5 Bad Foods for Your Hair
With so much food good for hair, it’s easy to think that pretty much any food would be beneficial in some way. Not so fast. Some foods are downright detrimental to your hair. If you value your mane, you’ll stay away from these as often as possible. We’re not saying you can’t indulge, of course. Just be wary of how these will impact your hair health.
High Mercury Fish
It’s never good when the mercury is rising. And while all fish contains at least a little bit of mercury, some fish have much higher concentrations of the stuff. Mercury is a natural element, but it’s also downright toxic. Thankfully, the most common and most popular fish are not high in mercury. But if you’re going out to a fancy restaurant and you’re considering some of the more uncommon fish, just note that sword fish, mackerel, shark meat all have very high levels of mercury. And breastfeeding women: just say no! That mercury can pass from breastmilk to your baby.
Sugar (Say It Ain’t So!)
Can we all just let out an exasperated sigh? We thought you were our FRIEND sugar! Sadly, sugar can lead directly to increased hair loss. Yikes. High levels of blood sugar are bad for your body in a lot of ways. Blood sugar spikes can lead to inflammation, making it more difficult for your body to keep and grow hair. Likewise, more sugar means higher insulin levels, which means more androgen. This hormone can help hair growth, but too much of it can make you grow too much hair in places you wish it just wouldn’t grow. That yeasty donut might be good for your hair, but you’ll pretty much negate the effects when you smother it in a sugary glaze.
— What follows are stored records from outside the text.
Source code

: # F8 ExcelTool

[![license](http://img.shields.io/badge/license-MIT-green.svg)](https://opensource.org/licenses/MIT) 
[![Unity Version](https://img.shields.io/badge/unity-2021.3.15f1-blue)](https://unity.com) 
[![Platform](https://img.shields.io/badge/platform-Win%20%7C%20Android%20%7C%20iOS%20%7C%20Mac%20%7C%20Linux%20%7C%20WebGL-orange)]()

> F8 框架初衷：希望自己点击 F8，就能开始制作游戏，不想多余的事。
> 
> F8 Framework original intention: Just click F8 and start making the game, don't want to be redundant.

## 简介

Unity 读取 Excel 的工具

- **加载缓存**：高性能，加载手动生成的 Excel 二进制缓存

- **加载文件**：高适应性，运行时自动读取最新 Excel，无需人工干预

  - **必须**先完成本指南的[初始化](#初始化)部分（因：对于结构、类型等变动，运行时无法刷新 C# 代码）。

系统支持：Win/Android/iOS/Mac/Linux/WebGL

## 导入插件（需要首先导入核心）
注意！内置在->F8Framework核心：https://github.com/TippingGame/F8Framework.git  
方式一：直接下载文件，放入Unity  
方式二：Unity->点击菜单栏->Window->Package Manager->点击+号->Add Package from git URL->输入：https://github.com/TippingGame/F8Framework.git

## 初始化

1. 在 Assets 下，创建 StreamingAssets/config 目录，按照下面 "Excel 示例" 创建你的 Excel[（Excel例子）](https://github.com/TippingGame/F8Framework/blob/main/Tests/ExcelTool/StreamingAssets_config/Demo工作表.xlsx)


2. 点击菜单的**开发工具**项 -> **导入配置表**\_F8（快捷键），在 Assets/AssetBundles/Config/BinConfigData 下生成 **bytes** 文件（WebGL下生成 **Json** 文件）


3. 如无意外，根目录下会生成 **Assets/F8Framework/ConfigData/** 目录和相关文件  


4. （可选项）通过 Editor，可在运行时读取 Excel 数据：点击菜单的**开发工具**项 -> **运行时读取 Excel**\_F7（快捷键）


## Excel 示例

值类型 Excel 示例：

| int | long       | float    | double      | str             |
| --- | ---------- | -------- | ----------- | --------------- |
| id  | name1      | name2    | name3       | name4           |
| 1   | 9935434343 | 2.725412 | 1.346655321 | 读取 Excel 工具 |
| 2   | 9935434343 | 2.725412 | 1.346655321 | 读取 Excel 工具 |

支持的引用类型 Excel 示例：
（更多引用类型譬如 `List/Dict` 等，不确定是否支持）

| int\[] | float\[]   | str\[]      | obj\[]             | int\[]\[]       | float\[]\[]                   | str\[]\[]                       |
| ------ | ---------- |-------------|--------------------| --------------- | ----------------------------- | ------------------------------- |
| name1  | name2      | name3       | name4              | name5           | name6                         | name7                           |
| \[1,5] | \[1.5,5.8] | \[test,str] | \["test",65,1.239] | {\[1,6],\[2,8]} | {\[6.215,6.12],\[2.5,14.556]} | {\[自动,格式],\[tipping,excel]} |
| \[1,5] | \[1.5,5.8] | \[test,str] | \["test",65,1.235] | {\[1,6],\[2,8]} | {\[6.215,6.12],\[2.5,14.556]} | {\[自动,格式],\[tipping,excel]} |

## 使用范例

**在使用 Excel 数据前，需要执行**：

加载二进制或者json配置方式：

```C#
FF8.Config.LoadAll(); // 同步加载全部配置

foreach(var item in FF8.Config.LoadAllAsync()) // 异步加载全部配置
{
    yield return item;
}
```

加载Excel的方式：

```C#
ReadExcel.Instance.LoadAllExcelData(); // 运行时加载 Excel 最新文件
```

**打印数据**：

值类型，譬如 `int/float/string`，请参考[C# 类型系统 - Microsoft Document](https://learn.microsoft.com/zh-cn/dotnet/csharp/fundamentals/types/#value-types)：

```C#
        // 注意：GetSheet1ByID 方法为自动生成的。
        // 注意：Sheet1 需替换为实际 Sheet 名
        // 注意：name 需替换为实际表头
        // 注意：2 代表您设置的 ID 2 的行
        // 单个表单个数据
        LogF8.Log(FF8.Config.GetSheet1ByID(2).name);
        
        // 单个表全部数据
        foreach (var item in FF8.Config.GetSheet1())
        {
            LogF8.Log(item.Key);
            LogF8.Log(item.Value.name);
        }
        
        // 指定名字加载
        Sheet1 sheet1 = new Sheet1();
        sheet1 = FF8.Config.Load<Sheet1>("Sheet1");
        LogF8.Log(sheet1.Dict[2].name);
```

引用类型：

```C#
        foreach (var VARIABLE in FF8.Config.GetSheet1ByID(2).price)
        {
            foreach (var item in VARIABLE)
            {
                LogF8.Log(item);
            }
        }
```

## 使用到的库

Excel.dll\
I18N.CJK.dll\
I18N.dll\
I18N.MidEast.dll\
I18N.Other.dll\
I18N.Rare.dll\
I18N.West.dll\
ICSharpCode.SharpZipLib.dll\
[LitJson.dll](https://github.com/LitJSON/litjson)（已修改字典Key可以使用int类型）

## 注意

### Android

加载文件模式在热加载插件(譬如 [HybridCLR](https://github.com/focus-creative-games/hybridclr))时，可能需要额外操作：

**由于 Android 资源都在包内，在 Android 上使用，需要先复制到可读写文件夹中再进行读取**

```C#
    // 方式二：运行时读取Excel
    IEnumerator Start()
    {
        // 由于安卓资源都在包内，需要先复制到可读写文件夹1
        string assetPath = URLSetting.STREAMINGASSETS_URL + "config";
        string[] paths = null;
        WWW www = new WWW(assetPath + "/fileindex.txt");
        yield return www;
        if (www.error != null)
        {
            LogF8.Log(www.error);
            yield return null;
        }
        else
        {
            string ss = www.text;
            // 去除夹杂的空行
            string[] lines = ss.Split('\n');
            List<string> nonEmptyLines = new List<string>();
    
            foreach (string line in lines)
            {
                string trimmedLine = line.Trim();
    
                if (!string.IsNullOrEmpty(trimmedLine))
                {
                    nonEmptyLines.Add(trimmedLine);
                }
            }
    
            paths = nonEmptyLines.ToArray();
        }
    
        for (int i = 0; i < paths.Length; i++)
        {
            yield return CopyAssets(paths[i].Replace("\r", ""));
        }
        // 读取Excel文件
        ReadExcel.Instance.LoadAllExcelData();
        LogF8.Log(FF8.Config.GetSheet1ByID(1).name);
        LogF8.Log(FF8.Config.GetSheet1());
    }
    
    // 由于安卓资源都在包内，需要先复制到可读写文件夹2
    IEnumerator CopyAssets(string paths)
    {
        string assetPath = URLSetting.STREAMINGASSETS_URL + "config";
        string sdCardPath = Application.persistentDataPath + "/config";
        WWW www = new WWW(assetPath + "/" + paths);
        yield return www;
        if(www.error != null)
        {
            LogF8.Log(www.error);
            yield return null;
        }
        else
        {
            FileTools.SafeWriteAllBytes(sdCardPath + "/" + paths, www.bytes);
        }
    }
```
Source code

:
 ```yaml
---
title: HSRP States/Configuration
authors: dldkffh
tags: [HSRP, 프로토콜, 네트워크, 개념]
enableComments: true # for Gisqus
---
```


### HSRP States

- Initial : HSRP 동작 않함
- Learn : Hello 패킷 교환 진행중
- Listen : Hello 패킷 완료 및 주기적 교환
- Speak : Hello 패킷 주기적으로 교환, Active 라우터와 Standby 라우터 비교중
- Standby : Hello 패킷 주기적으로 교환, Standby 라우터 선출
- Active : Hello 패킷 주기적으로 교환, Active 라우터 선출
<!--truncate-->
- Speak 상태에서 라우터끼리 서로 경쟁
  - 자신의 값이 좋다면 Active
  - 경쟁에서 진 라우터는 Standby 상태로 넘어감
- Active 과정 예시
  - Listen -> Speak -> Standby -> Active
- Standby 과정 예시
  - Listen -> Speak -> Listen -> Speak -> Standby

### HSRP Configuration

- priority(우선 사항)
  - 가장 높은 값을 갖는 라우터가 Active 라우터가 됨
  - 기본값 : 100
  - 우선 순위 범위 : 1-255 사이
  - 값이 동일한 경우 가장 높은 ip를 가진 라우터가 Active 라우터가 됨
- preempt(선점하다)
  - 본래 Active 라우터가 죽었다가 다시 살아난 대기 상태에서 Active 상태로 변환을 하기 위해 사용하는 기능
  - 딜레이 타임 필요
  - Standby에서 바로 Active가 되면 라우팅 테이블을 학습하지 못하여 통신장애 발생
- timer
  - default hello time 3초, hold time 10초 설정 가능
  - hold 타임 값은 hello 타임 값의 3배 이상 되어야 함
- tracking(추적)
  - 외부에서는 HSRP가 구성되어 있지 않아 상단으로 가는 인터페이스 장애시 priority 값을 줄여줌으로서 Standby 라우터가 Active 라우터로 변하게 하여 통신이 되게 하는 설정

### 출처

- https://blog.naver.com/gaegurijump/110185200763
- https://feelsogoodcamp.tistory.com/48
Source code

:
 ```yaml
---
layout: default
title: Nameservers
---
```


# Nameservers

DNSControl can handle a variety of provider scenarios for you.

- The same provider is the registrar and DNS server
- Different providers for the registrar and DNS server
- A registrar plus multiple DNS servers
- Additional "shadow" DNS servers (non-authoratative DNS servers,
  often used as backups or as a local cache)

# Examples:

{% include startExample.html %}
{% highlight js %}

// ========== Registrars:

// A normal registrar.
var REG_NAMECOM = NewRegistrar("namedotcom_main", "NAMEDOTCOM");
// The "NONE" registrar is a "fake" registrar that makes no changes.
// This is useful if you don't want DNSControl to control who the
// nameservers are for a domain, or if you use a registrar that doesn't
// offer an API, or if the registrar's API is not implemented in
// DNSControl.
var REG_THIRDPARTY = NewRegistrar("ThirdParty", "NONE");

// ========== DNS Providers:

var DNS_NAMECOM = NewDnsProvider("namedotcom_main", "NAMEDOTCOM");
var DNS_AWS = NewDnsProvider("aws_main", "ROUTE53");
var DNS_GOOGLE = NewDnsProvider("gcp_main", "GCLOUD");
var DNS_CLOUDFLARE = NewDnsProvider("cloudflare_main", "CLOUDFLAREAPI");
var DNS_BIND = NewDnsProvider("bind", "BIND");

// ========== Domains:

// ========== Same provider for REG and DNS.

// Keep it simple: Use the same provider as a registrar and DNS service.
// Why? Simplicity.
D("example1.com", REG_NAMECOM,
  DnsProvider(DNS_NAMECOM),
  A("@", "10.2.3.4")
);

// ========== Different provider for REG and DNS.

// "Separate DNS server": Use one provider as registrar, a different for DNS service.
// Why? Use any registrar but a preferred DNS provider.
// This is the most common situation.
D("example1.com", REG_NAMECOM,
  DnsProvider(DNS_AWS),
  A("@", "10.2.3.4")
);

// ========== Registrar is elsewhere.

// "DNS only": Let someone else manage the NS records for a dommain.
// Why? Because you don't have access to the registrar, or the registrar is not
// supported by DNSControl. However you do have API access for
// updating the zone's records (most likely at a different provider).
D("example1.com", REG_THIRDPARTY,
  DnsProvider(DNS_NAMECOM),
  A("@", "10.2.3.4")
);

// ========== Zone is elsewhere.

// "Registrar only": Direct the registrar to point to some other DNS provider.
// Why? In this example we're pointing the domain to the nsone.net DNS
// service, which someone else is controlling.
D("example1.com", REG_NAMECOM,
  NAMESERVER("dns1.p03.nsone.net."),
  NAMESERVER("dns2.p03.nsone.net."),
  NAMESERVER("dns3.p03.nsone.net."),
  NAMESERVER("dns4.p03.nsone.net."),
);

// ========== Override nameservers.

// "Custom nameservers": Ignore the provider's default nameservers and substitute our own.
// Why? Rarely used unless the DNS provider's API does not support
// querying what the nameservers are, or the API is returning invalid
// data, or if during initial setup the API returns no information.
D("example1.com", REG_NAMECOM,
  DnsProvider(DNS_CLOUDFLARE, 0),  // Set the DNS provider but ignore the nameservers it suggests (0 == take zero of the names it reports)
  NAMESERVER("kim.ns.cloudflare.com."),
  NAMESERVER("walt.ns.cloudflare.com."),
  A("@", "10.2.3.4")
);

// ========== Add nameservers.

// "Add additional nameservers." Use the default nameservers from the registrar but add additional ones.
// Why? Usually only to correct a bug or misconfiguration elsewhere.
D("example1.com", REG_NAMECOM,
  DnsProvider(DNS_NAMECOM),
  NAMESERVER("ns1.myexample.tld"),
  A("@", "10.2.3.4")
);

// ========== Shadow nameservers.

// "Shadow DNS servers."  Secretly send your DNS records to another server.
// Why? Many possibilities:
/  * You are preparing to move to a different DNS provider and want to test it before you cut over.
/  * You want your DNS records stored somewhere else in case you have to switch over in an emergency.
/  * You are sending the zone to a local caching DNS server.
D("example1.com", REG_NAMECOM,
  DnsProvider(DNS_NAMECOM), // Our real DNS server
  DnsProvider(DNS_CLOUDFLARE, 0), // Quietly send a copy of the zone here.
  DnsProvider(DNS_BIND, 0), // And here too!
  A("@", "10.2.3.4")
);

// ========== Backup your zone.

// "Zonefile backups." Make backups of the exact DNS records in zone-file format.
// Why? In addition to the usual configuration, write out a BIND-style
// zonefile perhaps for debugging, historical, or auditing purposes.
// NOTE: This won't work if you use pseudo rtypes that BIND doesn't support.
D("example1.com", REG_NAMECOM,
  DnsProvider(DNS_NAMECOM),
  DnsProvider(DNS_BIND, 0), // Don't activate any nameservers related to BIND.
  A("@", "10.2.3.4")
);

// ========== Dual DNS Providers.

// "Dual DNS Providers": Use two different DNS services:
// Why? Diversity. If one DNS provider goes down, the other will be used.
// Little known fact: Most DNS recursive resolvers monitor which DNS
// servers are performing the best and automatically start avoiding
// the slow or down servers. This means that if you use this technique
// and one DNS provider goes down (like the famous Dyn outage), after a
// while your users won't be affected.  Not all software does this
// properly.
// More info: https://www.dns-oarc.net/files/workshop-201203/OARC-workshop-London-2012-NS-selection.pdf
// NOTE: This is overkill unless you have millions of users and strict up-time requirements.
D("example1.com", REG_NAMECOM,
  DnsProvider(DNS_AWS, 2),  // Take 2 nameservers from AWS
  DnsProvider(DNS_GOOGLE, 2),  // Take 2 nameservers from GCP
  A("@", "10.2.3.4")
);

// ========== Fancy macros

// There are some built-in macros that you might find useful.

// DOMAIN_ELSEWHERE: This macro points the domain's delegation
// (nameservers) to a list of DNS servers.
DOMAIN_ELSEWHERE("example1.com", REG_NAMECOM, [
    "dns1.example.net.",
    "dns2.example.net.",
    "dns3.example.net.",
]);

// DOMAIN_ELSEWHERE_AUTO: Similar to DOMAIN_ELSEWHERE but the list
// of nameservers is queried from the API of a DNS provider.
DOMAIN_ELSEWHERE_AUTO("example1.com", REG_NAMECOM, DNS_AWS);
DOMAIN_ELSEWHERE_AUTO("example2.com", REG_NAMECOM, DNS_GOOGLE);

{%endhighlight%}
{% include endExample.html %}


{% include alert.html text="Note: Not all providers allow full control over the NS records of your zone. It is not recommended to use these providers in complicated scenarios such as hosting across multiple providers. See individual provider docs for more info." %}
Yes, the news just keeps getting worse. Not only is sugar bad for your hair, but so too is pasta. Pasta is high in glucose, which as we already learned from sugar’s example is downright mean. That plate of pasta might look delicious, but if you plan on taking up a purely pasta-centric diet, you’re going to find your hair suffering pretty quickly. If you’re already depressed about sugar and pasta, you might just want to skip over the next one.
If this list didn’t make you want to give up on life yet, this might just push you over the edge. Despite the many studies that show a little wine is great for your health, alcohol does have more negative effects on the body beyond just the impact on your liver and ability to walk in a straight line. Alcohol literally stops your body from being able to absorb necessary nutrients. You can minimize those effects by drinking less, of course, or by simply offsetting your food and alcohol intake a bit. Either way, it’s best to avoid over drinking altogether.
Yes, all of the best foods just hate us. Even milk. Thankfully, the issues with milk are not common, although they can exist. Milk can occasionally contain high levels of testosterone. We get it, testosterone is naturally produced by your body. But too much of it can hinder the growth of hair, making testosterone a sometimes unavoidable consequence of life. Don’t lose any sleep over the negative effects of milk, but do consider how much of it you take in, as well as the type you’re buying.